[Halld-offline] Software Meeting Minutes, April 28, 2021

Thu Apr 29 14:36:01 EDT 2021

Folks,

Please find the minutes here 
<https://halldweb.jlab.org/wiki/index.php/GlueX_Software_Meeting,_April_27,_2021#Minutes> 
and below.

   -- Mark

      ______________________________________________

    GlueX Software Meeting, April 27, 2021, Minutes

Present: Alexander Austregesilo, Edmundo Barriga, Thomas Britton, Sean 
Dobbs, Mark Ito (chair), Igal Jaegle, Naomi Jarvis, Simon Taylor, 
Nilanga Wickramaarachchi, Jon Zarling, Beni Zihlmann

There is a recording of this meeting 
<https://bluejeans.com/s/kxr2tk1kaQB/>. Log into the BlueJeans site 
<https://jlab.bluejeans.com> first to gain access (use your JLab 
credentials).

      Announcements

 1. version set 4.37.1 and mcwrapper v2.5.2
    <https://mailman.jlab.org/pipermail/halld-offline/2021-April/008511.html>.
    Thomas described the changes in the latest version of MCwrapper.
    Luminosity is now used to normalize the number of events to produce
    for each run number requested.
 2. New: HOWTO copy a file from the ifarm to home
    <https://halldweb.jlab.org/wiki/index.php/HOWTO_copy_a_file_from_the_ifarm_to_home>.
    Mark pointed us to the new HOWTO. Sean told us that one could do the
    same thing from ftp.jlab.org without having to set up an ssh tunnel.
    Mark will make the appropriate adjustments to the documentation.
 3. To come: HOWTO use AmpTools on the JLab farm GPUs
    <https://halldweb.jlab.org/wiki/index.php/HOWTO_use_AmpTools_on_the_JLab_farm_GPUs>.
    Alex described his HOWTO (still under construction).
 4. work disk full again
    <https://mailman.jlab.org/pipermail/halld-offline/2021-April/008517.html>.
    Mark described the current work disk crunch, including plots of
    recent usage history
    <https://halldweb.jlab.org/doc-public/DocDB/ShowDocument?docid=5082>.
    More clean-up will be needed until the arrival of new work disk
    servers this summer.
 5. RedHat-6-era builds on group disk slated for deletion
    <https://mailman.jlab.org/pipermail/halld-offline/2021-April/008523.html>.
    Mark reminded us that the deletion of these builds has been carried out.
 6. Bug fix release of halld_recon: restore the REST version number
    <https://mailman.jlab.org/pipermail/halld-offline/2021-April/008516.html>.
    Mark reviewed the reason for the new version sets.

      Review of Minutes from the Last Software Meeting

We went over the minutes from the meeting on March 30th 
<https://halldweb.jlab.org/wiki/index.php/GlueX_Software_Meeting,_March_30,_2021#Minutes>. 

  * It turns out that there is no pull-request-triggered test for
    HDGeant4. Mark has volunteered to set one up à la the method Sean
    instituted for halld_recon and halld_sim.
  * Some significant progress has been made on releasing CCDB 2.0.
      o The unit tests for CCDB 1.0 have been broken for some time.
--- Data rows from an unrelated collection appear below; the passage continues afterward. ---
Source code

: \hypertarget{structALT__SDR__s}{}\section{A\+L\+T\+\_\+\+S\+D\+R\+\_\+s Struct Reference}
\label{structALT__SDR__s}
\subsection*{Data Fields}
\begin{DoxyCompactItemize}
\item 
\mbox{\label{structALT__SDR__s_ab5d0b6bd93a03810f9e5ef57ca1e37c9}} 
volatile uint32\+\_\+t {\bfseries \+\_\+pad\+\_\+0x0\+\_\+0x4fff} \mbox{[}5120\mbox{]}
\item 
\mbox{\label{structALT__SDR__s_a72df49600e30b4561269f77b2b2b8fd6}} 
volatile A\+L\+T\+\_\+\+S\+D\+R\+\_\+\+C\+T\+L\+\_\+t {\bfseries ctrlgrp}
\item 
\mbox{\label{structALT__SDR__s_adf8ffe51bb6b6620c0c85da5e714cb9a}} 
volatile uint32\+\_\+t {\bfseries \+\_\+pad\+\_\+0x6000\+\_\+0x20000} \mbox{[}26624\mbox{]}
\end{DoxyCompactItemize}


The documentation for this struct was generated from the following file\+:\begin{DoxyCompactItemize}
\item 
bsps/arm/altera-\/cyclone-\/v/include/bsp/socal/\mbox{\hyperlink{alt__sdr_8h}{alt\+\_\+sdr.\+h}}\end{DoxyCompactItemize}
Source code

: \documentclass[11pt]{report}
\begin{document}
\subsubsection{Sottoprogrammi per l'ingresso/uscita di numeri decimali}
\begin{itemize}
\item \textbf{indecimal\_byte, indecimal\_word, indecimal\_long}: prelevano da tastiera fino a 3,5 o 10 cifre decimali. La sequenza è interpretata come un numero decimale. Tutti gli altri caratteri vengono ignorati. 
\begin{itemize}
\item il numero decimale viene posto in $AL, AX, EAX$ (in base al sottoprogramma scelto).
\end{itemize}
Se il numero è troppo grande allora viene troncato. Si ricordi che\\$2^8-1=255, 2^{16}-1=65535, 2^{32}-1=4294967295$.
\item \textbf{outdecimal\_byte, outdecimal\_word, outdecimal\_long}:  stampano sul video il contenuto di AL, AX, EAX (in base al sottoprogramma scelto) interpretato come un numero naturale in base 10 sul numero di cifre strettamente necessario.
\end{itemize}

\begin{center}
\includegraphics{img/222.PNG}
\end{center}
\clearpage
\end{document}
Mark
        and Dmitry Romanov found and fixed a problem with the fetch of
        constants in the form map<string, string> having to do with
        cache access. This problem is likely in the CCDB 2.0 branch.
      o Dmitry has started on reviving the MySQL interface for CCDB 2.0.
      o Dmitry has moved us to a new workflow for CCDB pull requests.
          + Developers will fork the JeffersonLab/ccdb repository to
            their personal accounts and work on branches created there
            as they see fit.
          + When a change is ready, they will submit a pull request back
            to the JeffersonLab/ccdb repository for merging.
          + This workflow is common outside Hall D. For example Hall C
            uses it as do many groups outside the Lab. We may consider
            using it within Hall D as well. It makes it easier to put up
            safeguards against spurious errors from inadvertent/faulty
            commits and any code review mechanism we may want to have.
            And it solves the problem of the confusing proliferation of
            branches in the main repository that we have seen. We could
            move to it with no structural changes to the repositories
            themselves.
          + Sean pointed out that such a workflow might require minor
            changes to the automatic-pull-request-triggered tests.

      Minutes from the Last HDGeant4 Meeting

We went over the minutes from the HDGeant4 meeting on April 6th 
<https://halldweb.jlab.org/wiki/index.php/HDGeant4_Meeting,_April_6,_2021#Minutes>. 
Sean noted that the overall focus of the HDGeant4 group is to compare 
Monte Carlo with data and, using the two simulation engines at our 
disposal, G3 and G4, try to drill down to see where difference arise at 
a basic physical level in HDGeant4, and then adjust the model to get 
agreement with data. This approach is preferred over one where empirical 
correction factors are imposed as an after-burner on the simulation.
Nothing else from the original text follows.